---------- Data extract

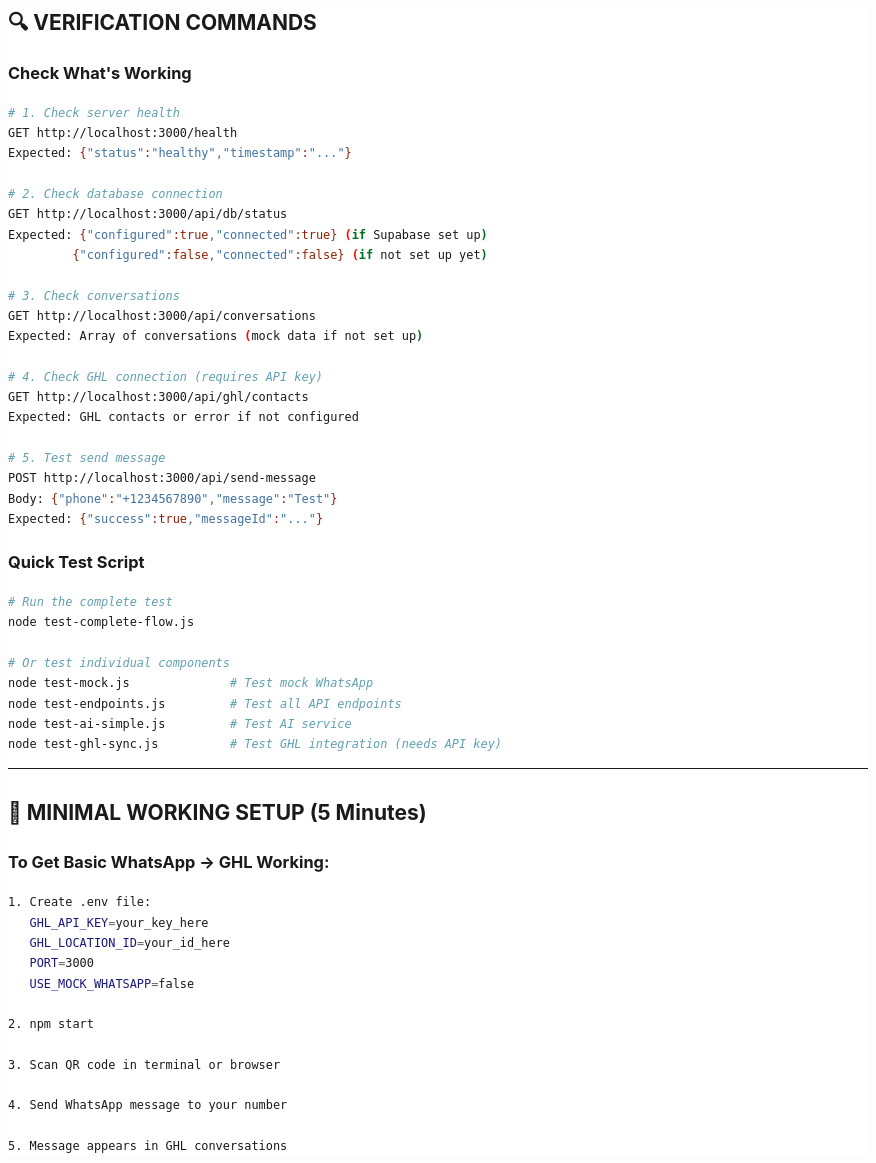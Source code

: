 ## 🔍 VERIFICATION COMMANDS

### Check What's Working
```bash
# 1. Check server health
GET http://localhost:3000/health
Expected: {"status":"healthy","timestamp":"..."}

# 2. Check database connection
GET http://localhost:3000/api/db/status
Expected: {"configured":true,"connected":true} (if Supabase set up)
         {"configured":false,"connected":false} (if not set up yet)

# 3. Check conversations
GET http://localhost:3000/api/conversations
Expected: Array of conversations (mock data if not set up)

# 4. Check GHL connection (requires API key)
GET http://localhost:3000/api/ghl/contacts
Expected: GHL contacts or error if not configured

# 5. Test send message
POST http://localhost:3000/api/send-message
Body: {"phone":"+1234567890","message":"Test"}
Expected: {"success":true,"messageId":"..."}
```

### Quick Test Script
```bash
# Run the complete test
node test-complete-flow.js

# Or test individual components
node test-mock.js              # Test mock WhatsApp
node test-endpoints.js         # Test all API endpoints
node test-ai-simple.js         # Test AI service
node test-ghl-sync.js          # Test GHL integration (needs API key)
```

---

## 📝 MINIMAL WORKING SETUP (5 Minutes)

### To Get Basic WhatsApp → GHL Working:
```bash
1. Create .env file:
   GHL_API_KEY=your_key_here
   GHL_LOCATION_ID=your_id_here
   PORT=3000
   USE_MOCK_WHATSAPP=false

2. npm start

3. Scan QR code in terminal or browser

4. Send WhatsApp message to your number

5. Message appears in GHL conversations
```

--------------------

▶ **Assigned task**: Reproduce every line of the material above that has the string "status".

▶ **Exercise solution**:
Expected: {"status":"healthy","timestamp":"..."}
GET http://localhost:3000/api/db/status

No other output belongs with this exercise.